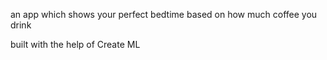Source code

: an app which shows your perfect bedtime based on how much coffee you drink

built with the help of Create ML
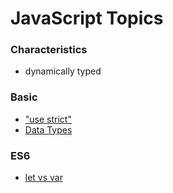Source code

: # JavaScript Topics

### Characteristics
- dynamically typed

### Basic
- ["use strict"](https://github.com/jongeunk0613/WIKI/blob/main/JavaScript/use_strict.md)
- [Data Types](https://github.com/jongeunk0613/WIKI/blob/main/JavaScript/data_types.md)

### ES6
- [let vs var](https://github.com/jongeunk0613/WIKI/blob/main/JavaScript/let_vs_var.md)
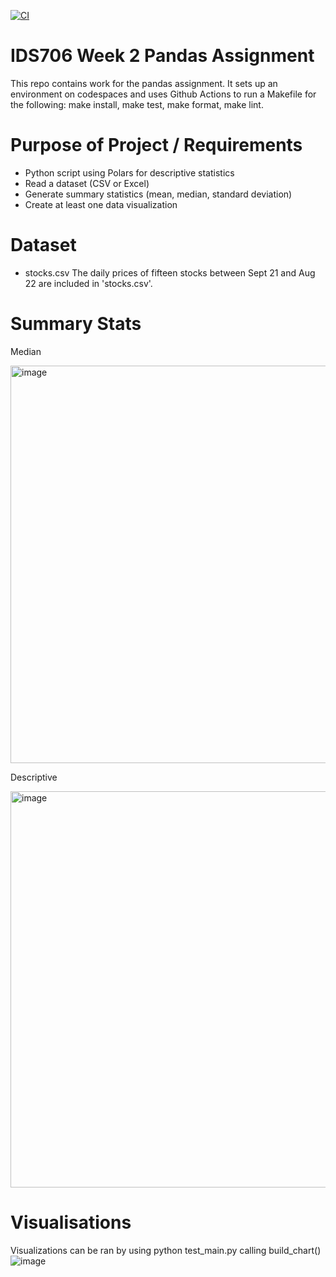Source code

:[![CI](https://github.com/nogibjj/SiMinL_PolarsAssignment/actions/workflows/hello.yml/badge.svg)](https://github.com/nogibjj/SiMinL_PolarsAssignment/actions/workflows/hello.yml)

# IDS706 Week 2 Pandas Assignment

This repo contains work for the pandas assignment. It sets up an environment on codespaces and uses Github Actions to run a Makefile for the following: make install, make test, make format, make lint. 

# Purpose of Project / Requirements
- Python script using Polars for descriptive statistics
- Read a dataset (CSV or Excel)
- Generate summary statistics (mean, median, standard deviation)
- Create at least one data visualization

# Dataset
- stocks.csv
The daily prices of fifteen stocks between Sept 21 and Aug 22 are included in 'stocks.csv'.

# Summary Stats

Median

<img width="636" alt="image" src="https://github.com/user-attachments/assets/d158afc8-9625-4316-b646-79e44627f3ab">

Descriptive

<img width="634" alt="image" src="https://github.com/user-attachments/assets/8420536d-0821-414d-959b-a45ac3158e3c">

# Visualisations

Visualizations can be ran by using python test_main.py calling build_chart()
![image](https://github.com/user-attachments/assets/0ff9a436-6456-4fc3-a096-5f5f889ec69c)


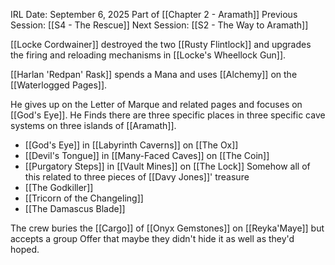 IRL Date: September 6, 2025
Part of [[Chapter 2 - Aramath]]
Previous Session: [[S4 - The Rescue]] Next Session: [[S2 - The Way to Aramath]]

[[Locke Cordwainer]] destroyed the two [[Rusty Flintlock]] and upgrades the firing and reloading mechanisms in [[Locke's Wheellock Gun]].

[[Harlan 'Redpan' Rask]] spends a Mana and uses [[Alchemy]] on the [[Waterlogged Pages]].

He gives up on the Letter of Marque and related pages and focuses on [[God's Eye]].  He Finds there are three specific places in three specific cave systems on three islands of [[Aramath]].
- [[God's Eye]] in [[Labyrinth Caverns]] on [[The Ox]]
- [[Devil's Tongue]] in [[Many-Faced Caves]] on [[The Coin]]
- [[Purgatory Steps]] in [[Vault Mines]] on [[The Lock]]
Somehow all of this related to three pieces of [[Davy Jones]]' treasure
- [[The Godkiller]]
- [[Tricorn of the Changeling]]
- [[The Damascus Blade]]

The crew buries the [[Cargo]] of [[Onyx Gemstones]] on [[Reyka'Maye]] but accepts a group Offer that maybe they didn't hide it as well as they'd hoped.


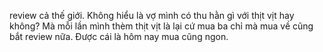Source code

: review cả thế giới. Không hiểu là vợ mình có thu hằn gì với thịt vịt hay không? Mà mỗi lần mình thèm thịt vịt là lại cứ mua ba chỉ mà mua về cũng bắt review nữa. Được cái là hôm nay mua cũng ngon.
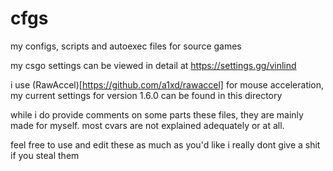 # cfgs
my configs, scripts and autoexec files for source games

my csgo settings can be viewed in detail at https://settings.gg/vinlind

i use (RawAccel)[https://github.com/a1xd/rawaccel] for mouse acceleration, my current settings for version 1.6.0 can be found in this directory



while i do provide comments on some parts these files, they are mainly made for myself. most cvars are not explained adequately or at all.

feel free to use and edit these as much as you'd like i really dont give a shit if you steal them
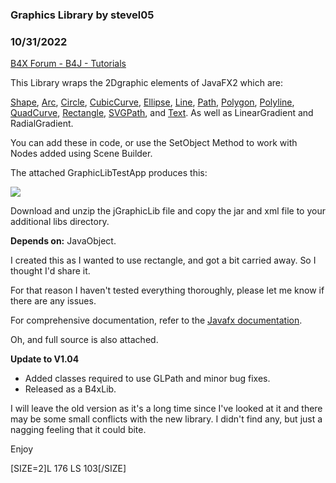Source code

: ### Graphics Library by stevel05
### 10/31/2022
[B4X Forum - B4J - Tutorials](https://www.b4x.com/android/forum/threads/50215/)

This Library wraps the 2Dgraphic elements of JavaFX2 which are:  
  
[Shape](http://docs.oracle.com/javafx/2/api/javafx/scene/shape/Shape.html), [Arc](http://docs.oracle.com/javafx/2/api/javafx/scene/shape/Arc.html), [Circle](http://docs.oracle.com/javafx/2/api/javafx/scene/shape/Circle.html), [CubicCurve](http://docs.oracle.com/javafx/2/api/javafx/scene/shape/CubicCurve.html), [Ellipse](http://docs.oracle.com/javafx/2/api/javafx/scene/shape/Ellipse.html), [Line](http://docs.oracle.com/javafx/2/api/javafx/scene/shape/Line.html), [Path](http://docs.oracle.com/javafx/2/api/javafx/scene/shape/Path.html), [Polygon](http://docs.oracle.com/javafx/2/api/javafx/scene/shape/Polygon.html), [Polyline](http://docs.oracle.com/javafx/2/api/javafx/scene/shape/Polyline.html), [QuadCurve](http://docs.oracle.com/javafx/2/api/javafx/scene/shape/QuadCurve.html), [Rectangle](http://docs.oracle.com/javafx/2/api/javafx/scene/shape/Rectangle.html), [SVGPath](http://docs.oracle.com/javafx/2/api/javafx/scene/shape/SVGPath.html), and [Text](http://docs.oracle.com/javafx/2/api/javafx/scene/text/Text.html). As well as LinearGradient and RadialGradient.  
  
You can add these in code, or use the SetObject Method to work with Nodes added using Scene Builder.  
  
The attached GraphicLibTestApp produces this:  
  
  
  
![](https://www.b4x.com/android/forum/attachments/31905)  
  
  
Download and unzip the jGraphicLib file and copy the jar and xml file to your additional libs directory.  
  
**Depends on:** JavaObject.  
  
I created this as I wanted to use rectangle, and got a bit carried away. So I thought I'd share it.  
  
For that reason I haven't tested everything thoroughly, please let me know if there are any issues.  
  
For comprehensive documentation, refer to the [Javafx documentation](http://docs.oracle.com/javafx/2/api/javafx/scene/shape/Shape.html).  
  
Oh, and full source is also attached.  
  
**Update to V1.04**  

- Added classes required to use GLPath and minor bug fixes.
- Released as a B4xLib.

  
I will leave the old version as it's a long time since I've looked at it and there may be some small conflicts with the new library. I didn't find any, but just a nagging feeling that it could bite.  
  
Enjoy  
  
[SIZE=2]L 176 LS 103[/SIZE]
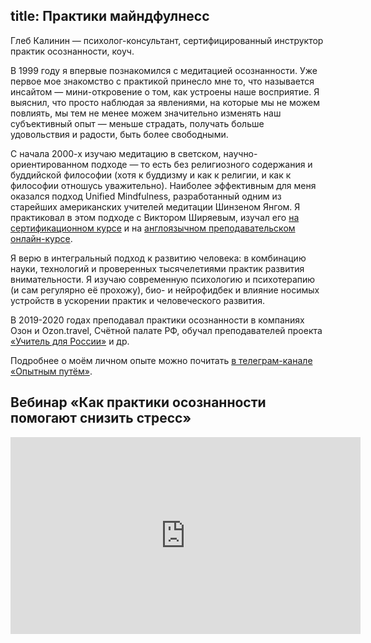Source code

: title: Практики майндфулнесс
---

<!-- <img src="https://glebkalinin.com/images/20200511%20glebkalinin-by-olga.jpg" alt="Глеб Калинин" title="Глеб Калинин" > -->

Глеб Калинин — психолог-консультант, сертифицированный инструктор практик осознанности,  коуч. 


В 1999 году я впервые познакомился с медитацией осознанности. Уже первое мое знакомство с практикой принесло мне то, что называется инсайтом — мини-откровение о том, как устроены наше восприятие. Я выяснил, что просто наблюдая за явлениями, на которые мы не можем повлиять, мы тем не менее можем значительно изменять наш субъективный опыт — меньше страдать, получать больше удовольствия и радости, быть более свободными.


С начала 2000-х изучаю медитацию в светском, научно-ориентированном подходе — то есть без религиозного содержания и буддийской философии (хотя к буддизму и как к религии, и как к философии отношусь уважительно). Наиболее эффективным для меня оказался подход Unified Mindfulness, разработанный одним из старейших американских учителей медитации Шинзеном Янгом. Я практиковал в этом подходе с Виктором Ширяевым, изучал его <a href="/certified-mindfulness-instructor">на сертификационном курсе</a> и на <a href="https://unifiedmindfulness.com/">англоязычном преподавательском онлайн-курсе</a>.

Я верю в интегральный подход к развитию человека: в комбинацию науки, технологий и проверенных тысячелетиями практик развития внимательности. Я изучаю современную психологию и психотерапию (и сам регулярно её прохожу), био- и нейрофидбек и влияние носимых устройств в ускорении практик и человеческого развития.

В 2019-2020 годах преподавал практики осознанности в компаниях Озон и Ozon.travel, Счётной палате РФ, обучал преподавателей проекта [«Учитель для России»](https://uchitel.ru/) и др. 

Подробнее о моём личном опыте можно почитать <a href="https://t.me/Experimentally">в телеграм-канале «Опытным путём»</a>.

## Вебинар «Как практики осознанности помогают снизить стресс»

<iframe width="560" height="315" src="https://www.youtube.com/embed/acC-JfUctXQ" title="YouTube video player" frameborder="0" allow="accelerometer; autoplay; clipboard-write; encrypted-media; gyroscope; picture-in-picture" allowfullscreen></iframe>


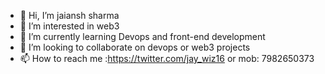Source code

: - 👋 Hi, I’m jaiansh sharma
- 👀 I’m interested in web3
- 🌱 I’m currently learning Devops and front-end development
- 💞️ I’m looking to collaborate on devops or web3 projects
- 📫 How to reach me :https://twitter.com/jay_wiz16 or mob: 7982650373

<!---
jaywiz16/jaywiz16 is a ✨ special ✨ repository because its `README.md` (this file) appears on your GitHub profile.
You can click the Preview link to take a look at your changes.
--->
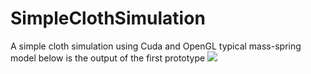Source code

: # SimpleClothSimulation
A simple cloth simulation using Cuda and OpenGL
typical mass-spring model
below is the output of the first prototype
 ![](outPut.gif)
※ ※ ※
• [Goal of the exercise] In the records above, find the line with "while i do provide". Print exactly from there through the line with "For that reason", minus the pictures.

• [Solution]
while i do provide comments on some parts these files, they are mainly made for myself. most cvars are not explained adequately or at all.

feel free to use and edit these as much as you'd like i really dont give a shit if you steal them
Source code

: ### Graphics Library by stevel05
### 10/31/2022
[B4X Forum - B4J - Tutorials](https://www.b4x.com/android/forum/threads/50215/)

This Library wraps the 2Dgraphic elements of JavaFX2 which are:  
  
[Shape](http://docs.oracle.com/javafx/2/api/javafx/scene/shape/Shape.html), [Arc](http://docs.oracle.com/javafx/2/api/javafx/scene/shape/Arc.html), [Circle](http://docs.oracle.com/javafx/2/api/javafx/scene/shape/Circle.html), [CubicCurve](http://docs.oracle.com/javafx/2/api/javafx/scene/shape/CubicCurve.html), [Ellipse](http://docs.oracle.com/javafx/2/api/javafx/scene/shape/Ellipse.html), [Line](http://docs.oracle.com/javafx/2/api/javafx/scene/shape/Line.html), [Path](http://docs.oracle.com/javafx/2/api/javafx/scene/shape/Path.html), [Polygon](http://docs.oracle.com/javafx/2/api/javafx/scene/shape/Polygon.html), [Polyline](http://docs.oracle.com/javafx/2/api/javafx/scene/shape/Polyline.html), [QuadCurve](http://docs.oracle.com/javafx/2/api/javafx/scene/shape/QuadCurve.html), [Rectangle](http://docs.oracle.com/javafx/2/api/javafx/scene/shape/Rectangle.html), [SVGPath](http://docs.oracle.com/javafx/2/api/javafx/scene/shape/SVGPath.html), and [Text](http://docs.oracle.com/javafx/2/api/javafx/scene/text/Text.html). As well as LinearGradient and RadialGradient.  
  
You can add these in code, or use the SetObject Method to work with Nodes added using Scene Builder.  
  
The attached GraphicLibTestApp produces this:  
  
  
  
![](https://www.b4x.com/android/forum/attachments/31905)  
  
  
Download and unzip the jGraphicLib file and copy the jar and xml file to your additional libs directory.  
  
**Depends on:** JavaObject.  
  
I created this as I wanted to use rectangle, and got a bit carried away. So I thought I'd share it.  
  
For that reason I haven't tested everything thoroughly, please let me know if there are any issues.  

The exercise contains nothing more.